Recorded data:
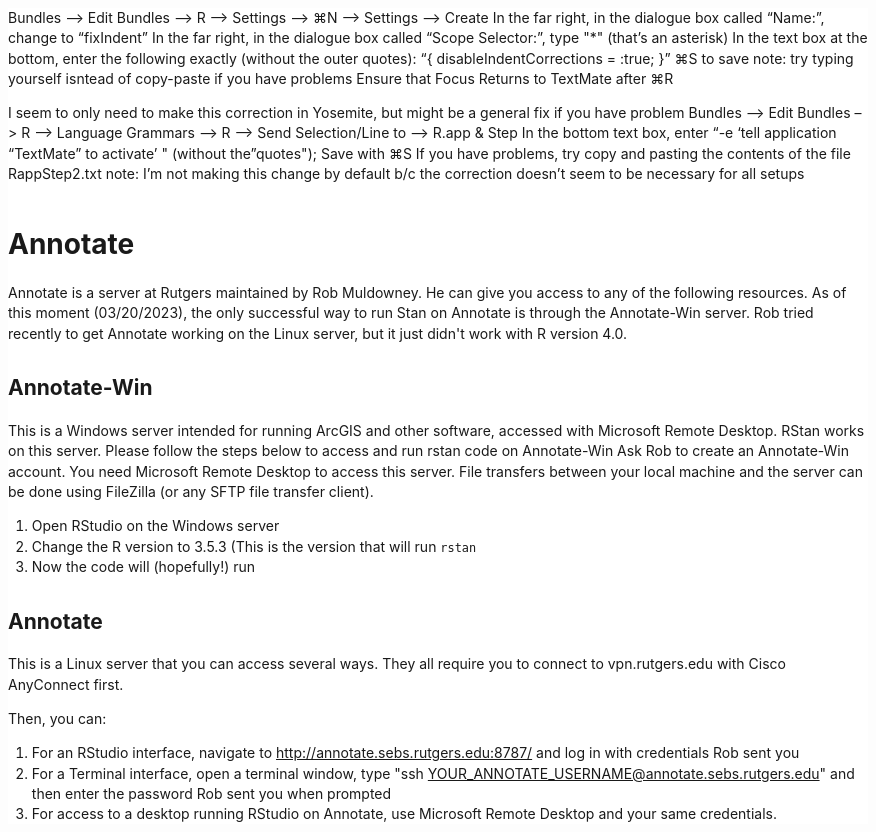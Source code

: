 Bundles –\> Edit Bundles –\> R –\> Settings –\> ⌘N –\> Settings –\>
Create In the far right, in the dialogue box called “Name:”, change to
“fixIndent” In the far right, in the dialogue box called “Scope
Selector:”, type "\*" (that’s an asterisk) In the text box at the
bottom, enter the following exactly (without the outer quotes): “{
disableIndentCorrections = :true; }” ⌘S to save note: try typing
yourself isntead of copy-paste if you have problems Ensure that Focus
Returns to TextMate after ⌘R

I seem to only need to make this correction in Yosemite, but might be a
general fix if you have problem Bundles –\> Edit Bundles –\> R –\>
Language Grammars –\> R –\> Send Selection/Line to –\> R.app & Step In
the bottom text box, enter “-e ‘tell application “TextMate” to activate’
" (without the”quotes"); Save with ⌘S If you have problems, try copy and
pasting the contents of the file RappStep2.txt note: I’m not making this
change by default b/c the correction doesn’t seem to be necessary for
all setups

# Annotate 

Annotate is a server at Rutgers maintained by Rob Muldowney. He can give you access to any of the following resources.
As of this moment (03/20/2023), the only successful way to run Stan on Annotate is through the Annotate-Win server. Rob tried recently to get Annotate working on the Linux server, but it just didn't work with R version 4.0.

## Annotate-Win

This is a Windows server intended for running ArcGIS and other software, accessed with Microsoft Remote Desktop. RStan works on this server. Please follow the steps below to access and run rstan code on Annotate-Win
Ask Rob to create an Annotate-Win account. You need Microsoft Remote Desktop to access this server. File transfers between your local machine and the server can be done using FileZilla (or any SFTP file transfer client).

1. Open RStudio on the Windows server
2. Change the R version to 3.5.3 (This is the version that will run `rstan`
3. Now the code will (hopefully!) run

## Annotate

This is a Linux server that you can access several ways. They all require you to connect to vpn.rutgers.edu with Cisco AnyConnect first.

Then, you can: 
1. For an RStudio interface, navigate to http://annotate.sebs.rutgers.edu:8787/ and log in with credentials Rob sent you
2. For a Terminal interface, open a terminal window, type "ssh YOUR_ANNOTATE_USERNAME@annotate.sebs.rutgers.edu" and then enter the password Rob sent you when prompted 
3. For access to a desktop running RStudio on Annotate, use Microsoft Remote Desktop and your same credentials. 
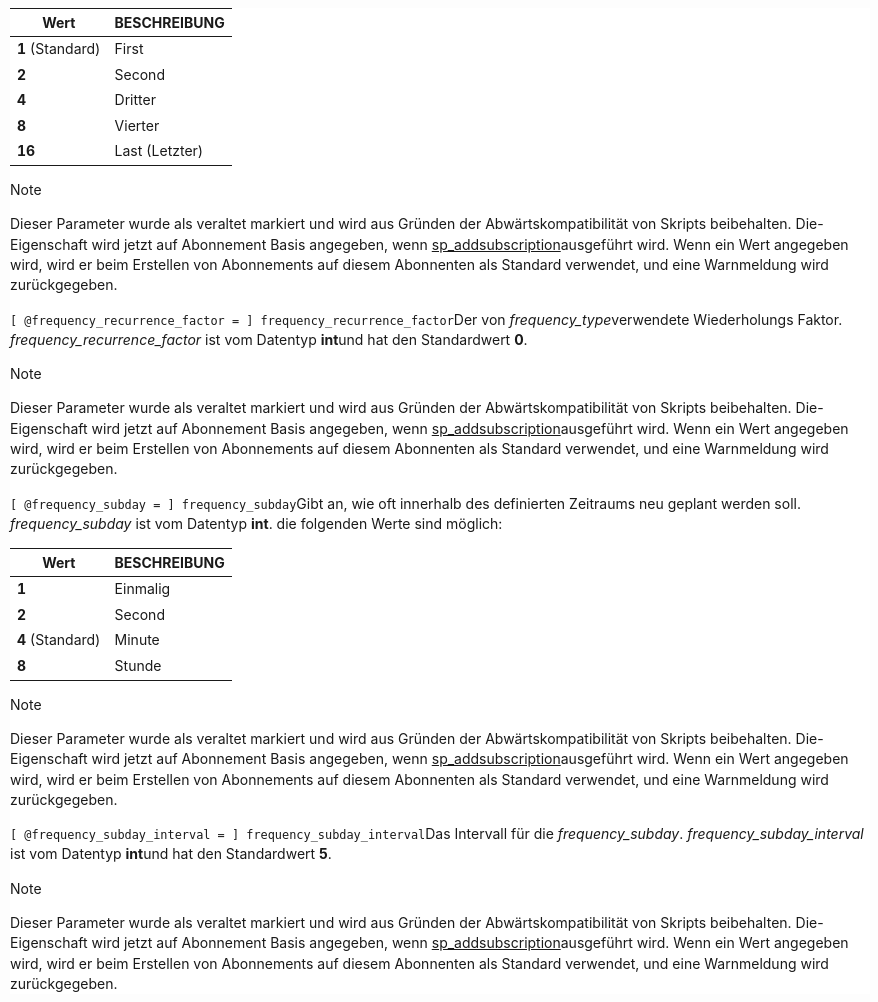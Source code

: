 |Wert|BESCHREIBUNG|  
|-----------|-----------------|  
|**1** (Standard)|First|  
|**2**|Second|  
|**4**|Dritter|  
|**8**|Vierter|  
|**16**|Last (Letzter)|  
  
> [!NOTE]  
>  Dieser Parameter wurde als veraltet markiert und wird aus Gründen der Abwärtskompatibilität von Skripts beibehalten. Die-Eigenschaft wird jetzt auf Abonnement Basis angegeben, wenn [sp_addsubscription](../../relational-databases/system-stored-procedures/sp-addsubscription-transact-sql.md)ausgeführt wird. Wenn ein Wert angegeben wird, wird er beim Erstellen von Abonnements auf diesem Abonnenten als Standard verwendet, und eine Warnmeldung wird zurückgegeben.  
  
`[ @frequency_recurrence_factor = ] frequency_recurrence_factor`Der von *frequency_type*verwendete Wiederholungs Faktor. *frequency_recurrence_factor* ist vom Datentyp **int**und hat den Standardwert **0**.  
  
> [!NOTE]  
>  Dieser Parameter wurde als veraltet markiert und wird aus Gründen der Abwärtskompatibilität von Skripts beibehalten. Die-Eigenschaft wird jetzt auf Abonnement Basis angegeben, wenn [sp_addsubscription](../../relational-databases/system-stored-procedures/sp-addsubscription-transact-sql.md)ausgeführt wird. Wenn ein Wert angegeben wird, wird er beim Erstellen von Abonnements auf diesem Abonnenten als Standard verwendet, und eine Warnmeldung wird zurückgegeben.  
  
`[ @frequency_subday = ] frequency_subday`Gibt an, wie oft innerhalb des definierten Zeitraums neu geplant werden soll. *frequency_subday* ist vom Datentyp **int**. die folgenden Werte sind möglich:  
  
|Wert|BESCHREIBUNG|  
|-----------|-----------------|  
|**1**|Einmalig|  
|**2**|Second|  
|**4** (Standard)|Minute|  
|**8**|Stunde|  
  
> [!NOTE]  
>  Dieser Parameter wurde als veraltet markiert und wird aus Gründen der Abwärtskompatibilität von Skripts beibehalten. Die-Eigenschaft wird jetzt auf Abonnement Basis angegeben, wenn [sp_addsubscription](../../relational-databases/system-stored-procedures/sp-addsubscription-transact-sql.md)ausgeführt wird. Wenn ein Wert angegeben wird, wird er beim Erstellen von Abonnements auf diesem Abonnenten als Standard verwendet, und eine Warnmeldung wird zurückgegeben.  
  
`[ @frequency_subday_interval = ] frequency_subday_interval`Das Intervall für die *frequency_subday*. *frequency_subday_interval* ist vom Datentyp **int**und hat den Standardwert **5**.  
  
> [!NOTE]  
>  Dieser Parameter wurde als veraltet markiert und wird aus Gründen der Abwärtskompatibilität von Skripts beibehalten. Die-Eigenschaft wird jetzt auf Abonnement Basis angegeben, wenn [sp_addsubscription](../../relational-databases/system-stored-procedures/sp-addsubscription-transact-sql.md)ausgeführt wird. Wenn ein Wert angegeben wird, wird er beim Erstellen von Abonnements auf diesem Abonnenten als Standard verwendet, und eine Warnmeldung wird zurückgegeben.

● Task prompt:
Every line of the records above where the string "right" is found should be copied.

● Result for this task:
Create In the far right, in the dialogue box called “Name:”, change to
“fixIndent” In the far right, in the dialogue box called “Scope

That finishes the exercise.